My progress (not really):
Let $a\in A^F$ be such that $[a]=0$. Then, there exists $b\in A$ such that $a=F(a)-a$. Since $A$ if finite, there are smallest natural numbers $m,n$ such that $na=0$ and $F^m(b)=b$. Then we get that
$$a=F(b)-b\\a=F(a)=F^2(b)-F(b)\\\vdots\\a=F^{m}(b)-F^{m-1}(b)$$ summing all these we get $ma=F^m(b)-b=0$ and also for $m$ replaced by $n$, we get the same and conclude that $m=n$. We have to prove $m=n=1$ in order to show injectivity. How can I prove this claim? Any help would be appreciated. Thanks in advance!
Update:
for any $[a]\in A/(F-1)A$, an obvious choice of an element $b\in A^F$ in terms of $a\in A$ (when $a$ is not in $A^F$) is as follows $$b=a+F(a)+F^2(a)+\cdots+F^{n-1}(a)$$ where $F^n(a)=a$. It's easy to see that $F(b)=b$ and hence $b\in A^F$. But how can I show that $[a]=[b]$, in order to show surjectivity?

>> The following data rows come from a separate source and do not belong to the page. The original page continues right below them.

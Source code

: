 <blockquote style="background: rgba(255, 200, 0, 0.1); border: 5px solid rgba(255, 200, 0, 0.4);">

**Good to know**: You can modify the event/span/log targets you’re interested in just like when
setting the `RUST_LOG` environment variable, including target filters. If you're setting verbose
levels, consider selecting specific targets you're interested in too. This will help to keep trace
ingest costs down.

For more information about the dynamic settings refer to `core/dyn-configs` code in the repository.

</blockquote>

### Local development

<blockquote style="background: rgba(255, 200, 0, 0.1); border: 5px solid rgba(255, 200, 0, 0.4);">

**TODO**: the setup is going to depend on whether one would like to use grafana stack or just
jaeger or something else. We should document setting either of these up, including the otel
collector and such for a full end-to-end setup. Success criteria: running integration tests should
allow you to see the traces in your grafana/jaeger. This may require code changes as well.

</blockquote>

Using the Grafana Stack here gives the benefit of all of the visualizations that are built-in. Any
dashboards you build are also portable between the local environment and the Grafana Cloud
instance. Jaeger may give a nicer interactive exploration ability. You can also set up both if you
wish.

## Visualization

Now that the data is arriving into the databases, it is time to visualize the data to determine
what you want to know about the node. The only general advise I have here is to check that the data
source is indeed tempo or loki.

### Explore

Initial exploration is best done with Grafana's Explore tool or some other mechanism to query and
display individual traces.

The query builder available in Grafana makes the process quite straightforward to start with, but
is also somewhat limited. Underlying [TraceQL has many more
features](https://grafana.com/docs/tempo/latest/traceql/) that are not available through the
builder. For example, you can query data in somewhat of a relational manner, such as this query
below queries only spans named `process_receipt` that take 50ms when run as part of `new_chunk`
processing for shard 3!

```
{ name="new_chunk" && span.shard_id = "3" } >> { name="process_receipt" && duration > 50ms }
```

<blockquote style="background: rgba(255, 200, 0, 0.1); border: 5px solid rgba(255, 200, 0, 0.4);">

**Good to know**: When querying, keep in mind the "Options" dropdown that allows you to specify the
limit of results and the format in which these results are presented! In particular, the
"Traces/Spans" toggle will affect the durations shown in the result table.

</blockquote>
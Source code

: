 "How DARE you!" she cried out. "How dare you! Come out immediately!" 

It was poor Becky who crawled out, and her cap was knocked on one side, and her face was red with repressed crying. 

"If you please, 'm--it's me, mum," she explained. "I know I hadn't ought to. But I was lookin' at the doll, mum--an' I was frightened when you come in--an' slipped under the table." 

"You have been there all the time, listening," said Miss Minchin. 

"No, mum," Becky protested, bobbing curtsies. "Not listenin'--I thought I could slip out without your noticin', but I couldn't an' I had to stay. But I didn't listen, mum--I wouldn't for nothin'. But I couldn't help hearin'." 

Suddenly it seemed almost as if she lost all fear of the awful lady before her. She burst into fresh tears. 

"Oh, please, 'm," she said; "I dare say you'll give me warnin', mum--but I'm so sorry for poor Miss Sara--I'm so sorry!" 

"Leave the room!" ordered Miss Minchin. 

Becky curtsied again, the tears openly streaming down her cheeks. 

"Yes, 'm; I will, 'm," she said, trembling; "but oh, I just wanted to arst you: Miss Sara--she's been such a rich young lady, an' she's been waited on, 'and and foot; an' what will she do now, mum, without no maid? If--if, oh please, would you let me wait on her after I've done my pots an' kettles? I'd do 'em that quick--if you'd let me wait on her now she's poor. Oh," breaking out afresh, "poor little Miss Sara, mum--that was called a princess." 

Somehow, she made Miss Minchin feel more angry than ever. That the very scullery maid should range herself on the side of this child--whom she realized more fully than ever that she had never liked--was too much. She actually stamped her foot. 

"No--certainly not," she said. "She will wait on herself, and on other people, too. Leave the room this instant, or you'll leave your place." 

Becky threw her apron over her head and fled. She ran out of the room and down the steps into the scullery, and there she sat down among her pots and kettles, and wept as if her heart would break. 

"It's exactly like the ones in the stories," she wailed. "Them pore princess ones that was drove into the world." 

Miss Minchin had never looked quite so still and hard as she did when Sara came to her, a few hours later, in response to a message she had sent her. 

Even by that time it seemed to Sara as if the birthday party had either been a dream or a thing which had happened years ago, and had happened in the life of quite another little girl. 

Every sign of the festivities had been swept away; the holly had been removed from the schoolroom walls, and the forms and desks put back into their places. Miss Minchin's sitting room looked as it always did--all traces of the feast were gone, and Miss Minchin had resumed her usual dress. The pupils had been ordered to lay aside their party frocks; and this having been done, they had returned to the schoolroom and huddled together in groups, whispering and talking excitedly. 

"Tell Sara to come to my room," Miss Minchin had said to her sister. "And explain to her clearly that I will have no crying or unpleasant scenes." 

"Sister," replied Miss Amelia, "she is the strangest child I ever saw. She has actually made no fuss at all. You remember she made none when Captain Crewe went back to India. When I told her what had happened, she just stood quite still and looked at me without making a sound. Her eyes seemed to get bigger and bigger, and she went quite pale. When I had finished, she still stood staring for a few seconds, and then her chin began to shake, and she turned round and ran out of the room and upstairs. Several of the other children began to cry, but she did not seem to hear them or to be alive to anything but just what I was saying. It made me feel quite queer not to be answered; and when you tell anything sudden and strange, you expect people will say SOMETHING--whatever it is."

We have the following exact sequence of Abelian groups
$$0\longrightarrow A^F\longrightarrow A\overset{F-1}{\longrightarrow} A\longrightarrow {A/(F-1)A}\longrightarrow 0$$
This shows that $$|A^F|=|A/(F-1)A|$$
Please feel free to comment if this answer has any glitches.